To Asa Gray 8 March 1877
Down, | Beckenham, Kent. | Railway Station | Orpington. S.E.R.
March 8th 77
My dear Gray
Perhaps you wd like to hear what little I have been able to make out about your flowers.
Leucosmia Burnettiana is in all probability dimorphic judging from relative length & positions of stamens & pistils, but more especially from difference in the stigmas of the 2 forms, but the pollen-grains do not differ in size, which is the best evidence.—1
Gilia pulchella: the two forms differ in their stigmas & do not differ in their pollen-grains, & I shd. have left this case quite doubtful, had not G. micrantha differed in exactly the same manner in the stigma, & moreover in the diameter of the pollen-grains: therefore I do not doubt that both Gilias & others to which you allude are truly heterostyled.2
Phlox subulata is a devil incarnate & as bad as Rhamnus: perhaps it was once heterstyled, with the short-styled form since rendered more feminine in nature.3 Altogether I now know on fairly good evidence of 39 genera, in 14 Families, which include heterstyled species.4 This pleases me.

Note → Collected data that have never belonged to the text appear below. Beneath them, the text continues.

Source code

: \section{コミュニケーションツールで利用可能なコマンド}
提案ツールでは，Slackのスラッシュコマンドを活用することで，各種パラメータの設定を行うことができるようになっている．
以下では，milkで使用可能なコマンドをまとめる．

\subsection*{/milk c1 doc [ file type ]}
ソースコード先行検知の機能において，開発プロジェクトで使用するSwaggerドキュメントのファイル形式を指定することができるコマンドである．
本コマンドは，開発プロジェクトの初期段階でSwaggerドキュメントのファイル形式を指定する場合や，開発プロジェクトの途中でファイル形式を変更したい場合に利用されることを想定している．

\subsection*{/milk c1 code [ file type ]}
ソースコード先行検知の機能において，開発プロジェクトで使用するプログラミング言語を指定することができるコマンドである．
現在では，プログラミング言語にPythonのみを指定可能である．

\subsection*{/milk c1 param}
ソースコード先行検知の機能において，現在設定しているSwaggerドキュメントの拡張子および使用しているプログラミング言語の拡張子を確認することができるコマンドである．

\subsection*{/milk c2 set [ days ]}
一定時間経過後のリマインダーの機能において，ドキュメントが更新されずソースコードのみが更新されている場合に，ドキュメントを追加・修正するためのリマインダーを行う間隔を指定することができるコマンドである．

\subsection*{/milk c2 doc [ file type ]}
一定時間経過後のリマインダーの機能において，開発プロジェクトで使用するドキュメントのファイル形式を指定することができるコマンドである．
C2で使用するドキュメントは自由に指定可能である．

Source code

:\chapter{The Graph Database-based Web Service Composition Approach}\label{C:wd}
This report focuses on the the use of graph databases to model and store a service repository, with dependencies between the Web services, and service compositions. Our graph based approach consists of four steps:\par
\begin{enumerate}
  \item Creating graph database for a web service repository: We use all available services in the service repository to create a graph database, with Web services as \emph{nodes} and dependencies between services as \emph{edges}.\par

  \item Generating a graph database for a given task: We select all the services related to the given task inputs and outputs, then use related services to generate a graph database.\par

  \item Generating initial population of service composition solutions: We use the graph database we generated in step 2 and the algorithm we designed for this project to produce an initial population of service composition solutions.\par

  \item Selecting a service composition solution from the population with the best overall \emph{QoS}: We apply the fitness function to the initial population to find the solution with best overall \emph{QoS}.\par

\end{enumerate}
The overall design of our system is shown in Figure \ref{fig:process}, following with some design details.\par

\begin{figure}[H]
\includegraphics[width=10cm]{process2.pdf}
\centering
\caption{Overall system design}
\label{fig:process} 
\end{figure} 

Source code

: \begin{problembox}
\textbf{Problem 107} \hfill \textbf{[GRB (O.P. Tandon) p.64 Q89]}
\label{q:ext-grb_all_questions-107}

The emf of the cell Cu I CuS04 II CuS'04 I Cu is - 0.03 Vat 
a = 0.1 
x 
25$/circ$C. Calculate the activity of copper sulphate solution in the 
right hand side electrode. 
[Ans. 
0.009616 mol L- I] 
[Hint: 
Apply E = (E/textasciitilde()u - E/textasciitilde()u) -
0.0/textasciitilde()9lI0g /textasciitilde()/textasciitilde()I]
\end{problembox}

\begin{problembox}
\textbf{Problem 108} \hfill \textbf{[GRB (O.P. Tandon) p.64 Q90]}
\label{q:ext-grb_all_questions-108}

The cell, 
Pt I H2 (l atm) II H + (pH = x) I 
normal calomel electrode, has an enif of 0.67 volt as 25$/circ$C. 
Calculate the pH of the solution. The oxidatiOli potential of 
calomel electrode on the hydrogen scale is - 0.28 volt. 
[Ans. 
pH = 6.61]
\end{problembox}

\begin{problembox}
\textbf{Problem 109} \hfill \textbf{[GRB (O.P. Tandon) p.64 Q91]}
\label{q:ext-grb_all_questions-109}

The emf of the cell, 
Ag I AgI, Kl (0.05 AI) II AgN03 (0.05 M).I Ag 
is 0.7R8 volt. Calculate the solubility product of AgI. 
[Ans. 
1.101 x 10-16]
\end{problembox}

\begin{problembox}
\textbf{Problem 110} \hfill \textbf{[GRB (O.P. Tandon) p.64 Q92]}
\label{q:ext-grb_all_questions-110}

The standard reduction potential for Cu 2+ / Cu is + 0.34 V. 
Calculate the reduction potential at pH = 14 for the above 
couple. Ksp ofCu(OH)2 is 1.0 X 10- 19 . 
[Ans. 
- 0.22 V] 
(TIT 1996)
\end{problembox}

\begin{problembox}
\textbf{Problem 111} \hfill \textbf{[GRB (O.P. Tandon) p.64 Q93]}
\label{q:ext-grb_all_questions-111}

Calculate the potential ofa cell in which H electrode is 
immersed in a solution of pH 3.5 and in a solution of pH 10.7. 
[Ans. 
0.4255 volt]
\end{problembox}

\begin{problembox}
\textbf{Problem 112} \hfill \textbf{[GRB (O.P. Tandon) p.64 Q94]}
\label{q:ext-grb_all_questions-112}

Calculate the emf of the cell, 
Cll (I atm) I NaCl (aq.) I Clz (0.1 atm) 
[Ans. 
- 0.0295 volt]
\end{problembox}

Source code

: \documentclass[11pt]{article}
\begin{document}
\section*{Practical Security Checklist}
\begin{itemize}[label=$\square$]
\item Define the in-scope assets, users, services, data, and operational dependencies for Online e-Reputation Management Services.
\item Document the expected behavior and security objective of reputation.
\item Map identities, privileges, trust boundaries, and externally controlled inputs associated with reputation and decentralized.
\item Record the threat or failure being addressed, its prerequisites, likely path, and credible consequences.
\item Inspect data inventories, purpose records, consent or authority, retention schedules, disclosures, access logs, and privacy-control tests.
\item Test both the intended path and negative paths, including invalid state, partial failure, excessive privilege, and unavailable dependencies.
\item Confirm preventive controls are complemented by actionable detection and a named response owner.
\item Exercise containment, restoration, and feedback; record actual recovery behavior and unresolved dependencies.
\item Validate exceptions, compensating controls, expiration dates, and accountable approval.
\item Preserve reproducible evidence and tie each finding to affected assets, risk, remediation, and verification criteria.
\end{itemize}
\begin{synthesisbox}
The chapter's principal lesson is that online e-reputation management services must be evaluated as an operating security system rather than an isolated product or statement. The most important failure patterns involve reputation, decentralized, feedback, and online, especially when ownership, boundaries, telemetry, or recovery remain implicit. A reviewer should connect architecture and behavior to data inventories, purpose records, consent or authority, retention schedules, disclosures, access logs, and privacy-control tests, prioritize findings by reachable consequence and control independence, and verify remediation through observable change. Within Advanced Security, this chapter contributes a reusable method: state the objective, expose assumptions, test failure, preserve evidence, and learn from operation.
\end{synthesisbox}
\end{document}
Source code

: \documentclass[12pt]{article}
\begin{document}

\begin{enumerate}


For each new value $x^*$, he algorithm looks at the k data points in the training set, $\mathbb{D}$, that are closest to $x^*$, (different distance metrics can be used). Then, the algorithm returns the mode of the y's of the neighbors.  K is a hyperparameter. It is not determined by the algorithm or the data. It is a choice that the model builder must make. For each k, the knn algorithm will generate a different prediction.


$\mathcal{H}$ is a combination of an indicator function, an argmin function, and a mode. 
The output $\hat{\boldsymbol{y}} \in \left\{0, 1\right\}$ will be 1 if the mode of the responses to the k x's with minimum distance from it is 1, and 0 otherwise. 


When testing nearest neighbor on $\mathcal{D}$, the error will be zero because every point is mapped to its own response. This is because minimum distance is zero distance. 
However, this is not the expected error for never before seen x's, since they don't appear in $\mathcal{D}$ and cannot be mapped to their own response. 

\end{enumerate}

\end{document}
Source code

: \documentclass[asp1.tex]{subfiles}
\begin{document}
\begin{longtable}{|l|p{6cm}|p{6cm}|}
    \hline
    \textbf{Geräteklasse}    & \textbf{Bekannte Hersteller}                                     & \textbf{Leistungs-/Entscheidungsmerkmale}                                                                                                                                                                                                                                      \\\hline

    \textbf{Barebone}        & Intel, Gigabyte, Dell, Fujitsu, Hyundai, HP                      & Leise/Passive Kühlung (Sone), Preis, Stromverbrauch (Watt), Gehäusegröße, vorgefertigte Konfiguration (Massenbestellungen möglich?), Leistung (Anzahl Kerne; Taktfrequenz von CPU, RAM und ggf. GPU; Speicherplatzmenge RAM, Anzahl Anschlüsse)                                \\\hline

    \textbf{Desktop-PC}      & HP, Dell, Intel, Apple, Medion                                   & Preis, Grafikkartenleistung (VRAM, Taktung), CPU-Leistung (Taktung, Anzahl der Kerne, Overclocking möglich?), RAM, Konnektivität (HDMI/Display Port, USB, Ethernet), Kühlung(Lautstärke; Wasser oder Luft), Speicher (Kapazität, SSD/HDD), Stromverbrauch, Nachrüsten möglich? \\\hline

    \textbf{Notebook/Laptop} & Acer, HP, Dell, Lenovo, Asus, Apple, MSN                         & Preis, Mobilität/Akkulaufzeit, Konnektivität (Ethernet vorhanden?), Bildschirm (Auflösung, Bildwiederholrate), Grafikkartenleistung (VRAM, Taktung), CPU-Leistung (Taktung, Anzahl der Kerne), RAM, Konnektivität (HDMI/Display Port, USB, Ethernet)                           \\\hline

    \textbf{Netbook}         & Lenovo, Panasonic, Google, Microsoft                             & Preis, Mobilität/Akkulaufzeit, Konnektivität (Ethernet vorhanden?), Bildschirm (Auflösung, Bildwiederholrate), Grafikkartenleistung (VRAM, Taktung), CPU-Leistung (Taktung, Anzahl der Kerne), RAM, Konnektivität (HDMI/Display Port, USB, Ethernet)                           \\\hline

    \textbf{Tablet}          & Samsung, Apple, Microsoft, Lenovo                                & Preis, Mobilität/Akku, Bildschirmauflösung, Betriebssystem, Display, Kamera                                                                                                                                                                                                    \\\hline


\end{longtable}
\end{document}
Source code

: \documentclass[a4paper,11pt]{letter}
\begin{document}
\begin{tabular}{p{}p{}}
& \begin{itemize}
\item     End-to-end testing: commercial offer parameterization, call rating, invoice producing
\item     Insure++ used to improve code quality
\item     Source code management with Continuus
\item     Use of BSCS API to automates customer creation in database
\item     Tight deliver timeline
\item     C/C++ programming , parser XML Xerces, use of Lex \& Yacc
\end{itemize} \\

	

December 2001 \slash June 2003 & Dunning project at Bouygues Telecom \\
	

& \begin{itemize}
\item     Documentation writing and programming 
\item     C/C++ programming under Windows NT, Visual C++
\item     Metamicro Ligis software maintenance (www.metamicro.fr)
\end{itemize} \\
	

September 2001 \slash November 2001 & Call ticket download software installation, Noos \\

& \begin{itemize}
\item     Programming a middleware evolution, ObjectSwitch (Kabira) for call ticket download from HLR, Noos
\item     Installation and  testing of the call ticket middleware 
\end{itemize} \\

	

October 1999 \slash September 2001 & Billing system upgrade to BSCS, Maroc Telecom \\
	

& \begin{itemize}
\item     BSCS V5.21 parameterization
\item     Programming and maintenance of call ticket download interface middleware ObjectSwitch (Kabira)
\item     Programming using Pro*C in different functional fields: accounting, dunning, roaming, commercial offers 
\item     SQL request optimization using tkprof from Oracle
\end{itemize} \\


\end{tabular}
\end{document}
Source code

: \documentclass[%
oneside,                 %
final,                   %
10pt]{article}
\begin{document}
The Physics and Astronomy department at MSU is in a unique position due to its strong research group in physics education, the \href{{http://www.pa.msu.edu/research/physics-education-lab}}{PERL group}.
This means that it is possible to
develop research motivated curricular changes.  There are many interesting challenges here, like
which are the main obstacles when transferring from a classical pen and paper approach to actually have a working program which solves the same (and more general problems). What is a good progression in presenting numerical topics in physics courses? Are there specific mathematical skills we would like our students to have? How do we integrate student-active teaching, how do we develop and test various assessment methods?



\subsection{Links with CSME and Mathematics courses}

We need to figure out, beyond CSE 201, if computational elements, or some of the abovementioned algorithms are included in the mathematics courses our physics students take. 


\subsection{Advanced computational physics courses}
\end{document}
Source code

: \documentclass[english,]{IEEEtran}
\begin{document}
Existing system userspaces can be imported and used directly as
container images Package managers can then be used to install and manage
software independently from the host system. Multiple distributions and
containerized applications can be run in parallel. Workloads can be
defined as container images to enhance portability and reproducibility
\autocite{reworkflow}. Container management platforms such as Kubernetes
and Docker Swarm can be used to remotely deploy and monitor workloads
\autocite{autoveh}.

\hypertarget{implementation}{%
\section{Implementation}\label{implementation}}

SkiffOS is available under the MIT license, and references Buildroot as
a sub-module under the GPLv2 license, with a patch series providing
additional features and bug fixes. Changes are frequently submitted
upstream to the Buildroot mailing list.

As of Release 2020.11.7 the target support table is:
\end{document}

It is dreadful work making out anything about dried flowers; I never look at one without feeling profound pity for all botanists, but I suppose you are used to it like eels to be skinned alive.— With hearty thanks | Ever Yours | Ch. Darwin
Leucosmia burnettiana is in all probability dimorphic. Thinks Gilia is truly heterostyled and Phlox subulata was, perhaps, once heterostyled. Has good evidence of heterostyly in 39 genera from 14 families.